Supplied data:
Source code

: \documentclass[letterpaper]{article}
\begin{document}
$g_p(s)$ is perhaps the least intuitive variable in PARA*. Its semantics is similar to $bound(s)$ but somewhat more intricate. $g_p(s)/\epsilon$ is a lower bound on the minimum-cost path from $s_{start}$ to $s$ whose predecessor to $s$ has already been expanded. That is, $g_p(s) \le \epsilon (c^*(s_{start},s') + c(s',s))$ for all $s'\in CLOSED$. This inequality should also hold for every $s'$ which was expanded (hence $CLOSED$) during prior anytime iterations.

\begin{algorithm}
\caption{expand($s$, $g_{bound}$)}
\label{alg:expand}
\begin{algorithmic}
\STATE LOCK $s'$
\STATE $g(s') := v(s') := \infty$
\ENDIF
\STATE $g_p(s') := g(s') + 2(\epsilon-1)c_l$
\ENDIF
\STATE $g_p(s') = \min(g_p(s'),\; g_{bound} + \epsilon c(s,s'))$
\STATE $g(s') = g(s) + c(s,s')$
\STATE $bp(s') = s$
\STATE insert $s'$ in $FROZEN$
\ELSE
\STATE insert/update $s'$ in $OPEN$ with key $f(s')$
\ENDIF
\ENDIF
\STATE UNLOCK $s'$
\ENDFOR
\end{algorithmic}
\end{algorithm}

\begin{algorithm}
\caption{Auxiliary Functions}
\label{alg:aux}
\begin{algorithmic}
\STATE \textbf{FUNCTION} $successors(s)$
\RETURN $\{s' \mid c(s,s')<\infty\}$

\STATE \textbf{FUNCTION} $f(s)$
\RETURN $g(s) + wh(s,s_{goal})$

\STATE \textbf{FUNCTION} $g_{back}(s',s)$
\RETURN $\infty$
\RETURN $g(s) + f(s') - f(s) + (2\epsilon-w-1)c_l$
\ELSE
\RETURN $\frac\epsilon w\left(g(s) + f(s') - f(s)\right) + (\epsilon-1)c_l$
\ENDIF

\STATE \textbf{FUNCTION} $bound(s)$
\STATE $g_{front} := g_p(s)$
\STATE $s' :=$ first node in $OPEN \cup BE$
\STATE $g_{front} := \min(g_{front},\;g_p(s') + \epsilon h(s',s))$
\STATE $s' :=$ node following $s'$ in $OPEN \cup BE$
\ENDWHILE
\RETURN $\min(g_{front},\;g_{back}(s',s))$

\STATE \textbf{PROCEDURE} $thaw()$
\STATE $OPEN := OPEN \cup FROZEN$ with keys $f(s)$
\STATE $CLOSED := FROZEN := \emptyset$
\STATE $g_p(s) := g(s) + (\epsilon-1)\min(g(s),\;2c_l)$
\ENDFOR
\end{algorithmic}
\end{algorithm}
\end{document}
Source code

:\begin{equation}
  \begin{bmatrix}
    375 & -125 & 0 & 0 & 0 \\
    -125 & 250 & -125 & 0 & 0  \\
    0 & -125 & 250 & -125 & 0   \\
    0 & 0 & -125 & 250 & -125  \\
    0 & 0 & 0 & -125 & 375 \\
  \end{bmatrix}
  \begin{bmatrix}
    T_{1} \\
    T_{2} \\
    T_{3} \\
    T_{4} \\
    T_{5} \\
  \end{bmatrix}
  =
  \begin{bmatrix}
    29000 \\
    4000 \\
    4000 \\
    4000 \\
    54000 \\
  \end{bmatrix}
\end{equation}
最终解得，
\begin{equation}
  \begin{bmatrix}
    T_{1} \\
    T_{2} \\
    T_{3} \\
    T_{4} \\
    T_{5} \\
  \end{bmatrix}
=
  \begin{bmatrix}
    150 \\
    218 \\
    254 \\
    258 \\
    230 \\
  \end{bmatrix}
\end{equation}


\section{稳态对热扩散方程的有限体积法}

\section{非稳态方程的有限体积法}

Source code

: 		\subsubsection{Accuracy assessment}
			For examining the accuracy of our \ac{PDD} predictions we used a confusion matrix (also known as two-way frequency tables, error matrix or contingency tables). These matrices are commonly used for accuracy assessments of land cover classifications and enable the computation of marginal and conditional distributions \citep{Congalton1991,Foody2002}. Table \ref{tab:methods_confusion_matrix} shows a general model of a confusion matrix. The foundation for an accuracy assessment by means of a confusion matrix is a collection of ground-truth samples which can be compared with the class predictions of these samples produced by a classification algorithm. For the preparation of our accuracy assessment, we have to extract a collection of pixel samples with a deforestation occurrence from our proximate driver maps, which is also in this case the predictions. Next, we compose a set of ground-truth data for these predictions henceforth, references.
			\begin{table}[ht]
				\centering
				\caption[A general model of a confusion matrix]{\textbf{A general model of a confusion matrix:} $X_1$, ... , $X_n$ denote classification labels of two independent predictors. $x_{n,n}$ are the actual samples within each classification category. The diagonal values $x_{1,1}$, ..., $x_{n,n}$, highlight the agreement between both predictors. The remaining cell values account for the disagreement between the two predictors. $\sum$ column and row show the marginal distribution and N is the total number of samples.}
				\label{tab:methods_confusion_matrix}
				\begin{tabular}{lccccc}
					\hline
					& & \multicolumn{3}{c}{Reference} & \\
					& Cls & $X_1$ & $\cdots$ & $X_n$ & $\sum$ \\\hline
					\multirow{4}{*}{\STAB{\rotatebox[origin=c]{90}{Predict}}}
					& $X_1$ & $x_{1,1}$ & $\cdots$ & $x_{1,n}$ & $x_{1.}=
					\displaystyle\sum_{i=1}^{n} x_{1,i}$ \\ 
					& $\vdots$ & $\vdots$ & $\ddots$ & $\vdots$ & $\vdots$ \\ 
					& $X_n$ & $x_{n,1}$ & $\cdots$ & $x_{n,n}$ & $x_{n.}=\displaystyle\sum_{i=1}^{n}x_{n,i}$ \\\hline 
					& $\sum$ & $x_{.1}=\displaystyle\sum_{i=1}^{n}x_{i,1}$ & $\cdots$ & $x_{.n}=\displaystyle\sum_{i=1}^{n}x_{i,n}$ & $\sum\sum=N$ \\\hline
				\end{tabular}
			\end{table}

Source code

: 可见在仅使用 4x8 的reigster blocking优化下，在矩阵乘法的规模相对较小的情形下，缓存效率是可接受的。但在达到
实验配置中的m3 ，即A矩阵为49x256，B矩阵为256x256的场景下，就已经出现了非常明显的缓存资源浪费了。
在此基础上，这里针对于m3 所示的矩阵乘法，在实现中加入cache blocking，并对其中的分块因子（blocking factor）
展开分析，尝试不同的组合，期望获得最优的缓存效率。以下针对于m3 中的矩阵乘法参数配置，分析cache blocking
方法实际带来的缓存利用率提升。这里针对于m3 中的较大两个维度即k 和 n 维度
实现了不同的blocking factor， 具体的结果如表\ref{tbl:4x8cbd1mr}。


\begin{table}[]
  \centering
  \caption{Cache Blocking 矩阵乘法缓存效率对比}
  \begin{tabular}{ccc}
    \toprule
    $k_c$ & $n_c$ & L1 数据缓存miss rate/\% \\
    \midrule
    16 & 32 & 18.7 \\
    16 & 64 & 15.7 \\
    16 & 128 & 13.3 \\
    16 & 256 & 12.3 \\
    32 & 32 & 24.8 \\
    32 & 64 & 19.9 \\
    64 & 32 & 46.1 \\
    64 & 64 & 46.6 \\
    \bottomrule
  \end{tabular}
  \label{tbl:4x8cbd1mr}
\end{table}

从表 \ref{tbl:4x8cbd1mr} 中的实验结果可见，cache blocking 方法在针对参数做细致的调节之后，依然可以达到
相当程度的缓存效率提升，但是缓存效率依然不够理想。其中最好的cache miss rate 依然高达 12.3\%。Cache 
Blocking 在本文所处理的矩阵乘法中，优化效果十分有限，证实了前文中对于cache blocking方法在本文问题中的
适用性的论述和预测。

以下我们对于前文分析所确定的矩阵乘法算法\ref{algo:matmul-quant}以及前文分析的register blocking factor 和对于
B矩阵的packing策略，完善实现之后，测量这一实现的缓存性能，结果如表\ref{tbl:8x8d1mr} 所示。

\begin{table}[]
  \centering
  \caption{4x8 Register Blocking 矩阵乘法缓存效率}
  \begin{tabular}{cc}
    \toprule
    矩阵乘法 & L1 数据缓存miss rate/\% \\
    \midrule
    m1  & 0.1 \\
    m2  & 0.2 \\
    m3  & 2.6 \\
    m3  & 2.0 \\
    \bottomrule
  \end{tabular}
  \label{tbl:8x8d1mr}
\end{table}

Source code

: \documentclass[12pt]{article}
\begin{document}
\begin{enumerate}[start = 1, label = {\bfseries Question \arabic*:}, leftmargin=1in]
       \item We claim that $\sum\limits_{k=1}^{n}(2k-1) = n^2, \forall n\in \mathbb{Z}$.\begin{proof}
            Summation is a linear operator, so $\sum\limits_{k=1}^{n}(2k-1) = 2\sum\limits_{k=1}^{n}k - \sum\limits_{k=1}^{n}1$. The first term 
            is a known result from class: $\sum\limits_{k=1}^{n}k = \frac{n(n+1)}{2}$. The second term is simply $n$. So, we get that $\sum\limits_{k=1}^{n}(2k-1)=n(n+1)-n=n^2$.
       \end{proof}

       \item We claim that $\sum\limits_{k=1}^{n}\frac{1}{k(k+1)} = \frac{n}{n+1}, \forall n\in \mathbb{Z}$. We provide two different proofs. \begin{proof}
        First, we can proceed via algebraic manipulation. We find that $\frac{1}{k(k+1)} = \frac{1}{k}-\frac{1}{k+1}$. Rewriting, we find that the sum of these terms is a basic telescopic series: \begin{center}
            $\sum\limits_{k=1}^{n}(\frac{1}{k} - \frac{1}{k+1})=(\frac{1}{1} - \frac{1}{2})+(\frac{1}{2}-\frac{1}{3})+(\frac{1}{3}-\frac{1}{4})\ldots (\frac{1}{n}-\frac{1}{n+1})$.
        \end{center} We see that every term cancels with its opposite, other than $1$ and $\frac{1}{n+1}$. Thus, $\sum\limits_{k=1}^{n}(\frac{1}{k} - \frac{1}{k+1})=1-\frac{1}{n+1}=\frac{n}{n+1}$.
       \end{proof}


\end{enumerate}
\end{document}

Required work: On how many lines of the material does the word "which" appear? Reply with the number alone.

Response: 2